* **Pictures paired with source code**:
^^^^^^^^
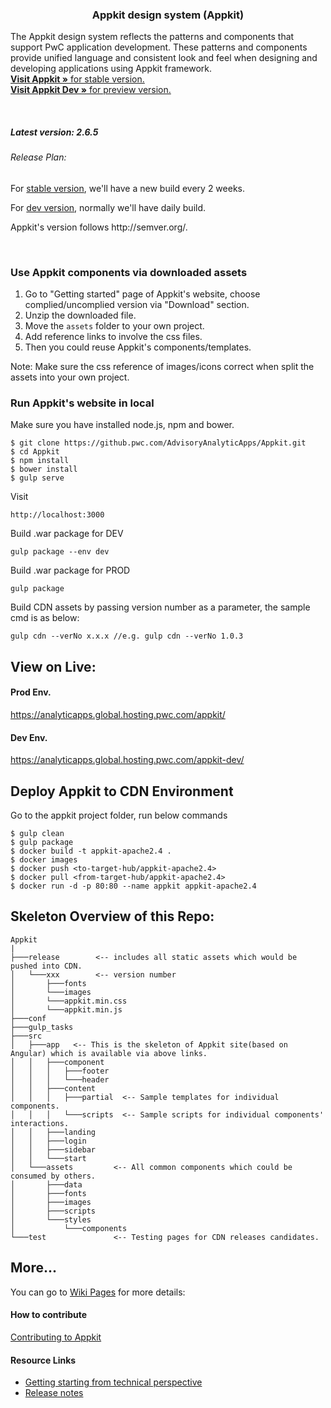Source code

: <p align="center">

  <h3 align="center">Appkit design system (Appkit)</h3>

  <p align="left">
    The Appkit design system reflects the patterns and components that support PwC application development. These patterns and components provide unified language and consistent look and feel when designing and developing applications using Appkit framework.
    <br>
    <a href="https://analyticapps.global.hosting.pwc.com/appkit/"><strong>Visit Appkit &raquo;</strong> for stable version.</a>
    <br>
    <a href="https://analyticapps.global.hosting.pwc.com/appkit-dev/"><strong>Visit Appkit Dev &raquo;</strong> for preview version.</a>
  </p>
</p>

<br>

<h5>Latest version: 2.6.5</h5>

<h6>Release Plan:</h6>
<p>For <a href="https://analyticapps.global.hosting.pwc.com/appkit/">stable version</a>, we'll have a new build every 2 weeks.</p>
<p>For <a href="https://analyticapps.global.hosting.pwc.com/appkit-dev/">dev version</a>, normally we'll have daily build.</p>
<p>Appkit's version follows http://semver.org/.</p>
<br>



### Use Appkit components via downloaded assets
1. Go to "Getting started" page of Appkit's website, choose complied/uncomplied version via "Download" section.
2. Unzip the downloaded file.
3. Move the `assets` folder to your own project.
4. Add reference links to involve the css files.
5. Then you could reuse Appkit's components/templates.

Note: Make sure the css reference of images/icons correct when split the assets into your own project.



### Run Appkit's website in local

Make sure you have installed node.js, npm and bower.

```
$ git clone https://github.pwc.com/AdvisoryAnalyticApps/Appkit.git
$ cd Appkit
$ npm install
$ bower install
$ gulp serve
```

Visit

```
http://localhost:3000
```


Build .war package for DEV

```
gulp package --env dev
```

Build .war package for PROD

```
gulp package
```


Build CDN assets by passing version number as a parameter, the sample cmd is as below:

```
gulp cdn --verNo x.x.x //e.g. gulp cdn --verNo 1.0.3
```


## View on Live:

#### Prod Env.

https://analyticapps.global.hosting.pwc.com/appkit/

#### Dev Env.

https://analyticapps.global.hosting.pwc.com/appkit-dev/

## Deploy Appkit to CDN Environment
Go to the appkit project folder, run below commands
```
$ gulp clean
$ gulp package
$ docker build -t appkit-apache2.4 .
$ docker images
$ docker push <to-target-hub/appkit-apache2.4>
$ docker pull <from-target-hub/appkit-apache2.4>
$ docker run -d -p 80:80 --name appkit appkit-apache2.4
```

## Skeleton Overview of this Repo:
```
Appkit
|
├───release        <-- includes all static assets which would be pushed into CDN.
│   └───xxx        <-- version number
│       ├───fonts
│       └───images
│       └───appkit.min.css
│       └───appkit.min.js
├───conf
├───gulp_tasks
├───src
│   ├───app   <-- This is the skeleton of Appkit site(based on Angular) which is available via above links.
│   │   ├───component
│   │   │   ├───footer
│   │   │   └───header
│   │   ├───content
│   │   │   ├───partial  <-- Sample templates for individual components.
│   │   │   └───scripts  <-- Sample scripts for individual components' interactions.
│   │   ├───landing
│   │   ├───login
│   │   ├───sidebar
│   │   └───start
│   └───assets         <-- All common components which could be consumed by others.
│       ├───data
│       ├───fonts
│       ├───images
│       ├───scripts
│       └───styles
│           └───components
└───test               <-- Testing pages for CDN releases candidates.
```

## More...

You can go to [Wiki Pages](https://github.pwc.com/AdvisoryAnalyticApps/Appkit/wiki) for more details:

#### How to contribute
[Contributing to Appkit](https://github.pwc.com/AdvisoryAnalyticApps/Appkit/wiki/Contributing-to-Appkit)

#### Resource Links
* [Getting starting from technical perspective](https://github.pwc.com/AdvisoryAnalyticApps/Appkit/wiki/Getting-starting-from-technical-perspective)
* [Release notes](https://github.pwc.com/AdvisoryAnalyticApps/Appkit/wiki/Release-Notes)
^^^^^^^^
* **BRIEF**: Once the pictures are dropped, repeat the data above exactly.

* **RESPONSE AREA**:
Source code

: <p align="center">

  <h3 align="center">Appkit design system (Appkit)</h3>

  <p align="left">
    The Appkit design system reflects the patterns and components that support PwC application development. These patterns and components provide unified language and consistent look and feel when designing and developing applications using Appkit framework.
    <br>
    <a href="https://analyticapps.global.hosting.pwc.com/appkit/"><strong>Visit Appkit &raquo;</strong> for stable version.</a>
    <br>
    <a href="https://analyticapps.global.hosting.pwc.com/appkit-dev/"><strong>Visit Appkit Dev &raquo;</strong> for preview version.</a>
  </p>
</p>

<br>

<h5>Latest version: 2.6.5</h5>

<h6>Release Plan:</h6>
<p>For <a href="https://analyticapps.global.hosting.pwc.com/appkit/">stable version</a>, we'll have a new build every 2 weeks.</p>
<p>For <a href="https://analyticapps.global.hosting.pwc.com/appkit-dev/">dev version</a>, normally we'll have daily build.</p>
<p>Appkit's version follows http://semver.org/.</p>
<br>



### Use Appkit components via downloaded assets
1. Go to "Getting started" page of Appkit's website, choose complied/uncomplied version via "Download" section.
2. Unzip the downloaded file.
3. Move the `assets` folder to your own project.
4. Add reference links to involve the css files.
5. Then you could reuse Appkit's components/templates.

Note: Make sure the css reference of images/icons correct when split the assets into your own project.



### Run Appkit's website in local

Make sure you have installed node.js, npm and bower.

```
$ git clone https://github.pwc.com/AdvisoryAnalyticApps/Appkit.git
$ cd Appkit
$ npm install
$ bower install
$ gulp serve
```

Visit

```
http://localhost:3000
```


Build .war package for DEV

```
gulp package --env dev
```

Build .war package for PROD

```
gulp package
```


Build CDN assets by passing version number as a parameter, the sample cmd is as below:

```
gulp cdn --verNo x.x.x //e.g. gulp cdn --verNo 1.0.3
```


## View on Live:

#### Prod Env.

https://analyticapps.global.hosting.pwc.com/appkit/

#### Dev Env.

https://analyticapps.global.hosting.pwc.com/appkit-dev/

## Deploy Appkit to CDN Environment
Go to the appkit project folder, run below commands
```
$ gulp clean
$ gulp package
$ docker build -t appkit-apache2.4 .
$ docker images
$ docker push <to-target-hub/appkit-apache2.4>
$ docker pull <from-target-hub/appkit-apache2.4>
$ docker run -d -p 80:80 --name appkit appkit-apache2.4
```

## Skeleton Overview of this Repo:
```
Appkit
|
├───release        <-- includes all static assets which would be pushed into CDN.
│   └───xxx        <-- version number
│       ├───fonts
│       └───images
│       └───appkit.min.css
│       └───appkit.min.js
├───conf
├───gulp_tasks
├───src
│   ├───app   <-- This is the skeleton of Appkit site(based on Angular) which is available via above links.
│   │   ├───component
│   │   │   ├───footer
│   │   │   └───header
│   │   ├───content
│   │   │   ├───partial  <-- Sample templates for individual components.
│   │   │   └───scripts  <-- Sample scripts for individual components' interactions.
│   │   ├───landing
│   │   ├───login
│   │   ├───sidebar
│   │   └───start
│   └───assets         <-- All common components which could be consumed by others.
│       ├───data
│       ├───fonts
│       ├───images
│       ├───scripts
│       └───styles
│           └───components
└───test               <-- Testing pages for CDN releases candidates.
```

## More...

You can go to [Wiki Pages](https://github.pwc.com/AdvisoryAnalyticApps/Appkit/wiki) for more details:

#### How to contribute
[Contributing to Appkit](https://github.pwc.com/AdvisoryAnalyticApps/Appkit/wiki/Contributing-to-Appkit)

#### Resource Links
* [Getting starting from technical perspective](https://github.pwc.com/AdvisoryAnalyticApps/Appkit/wiki/Getting-starting-from-technical-perspective)
* [Release notes](https://github.pwc.com/AdvisoryAnalyticApps/Appkit/wiki/Release-Notes)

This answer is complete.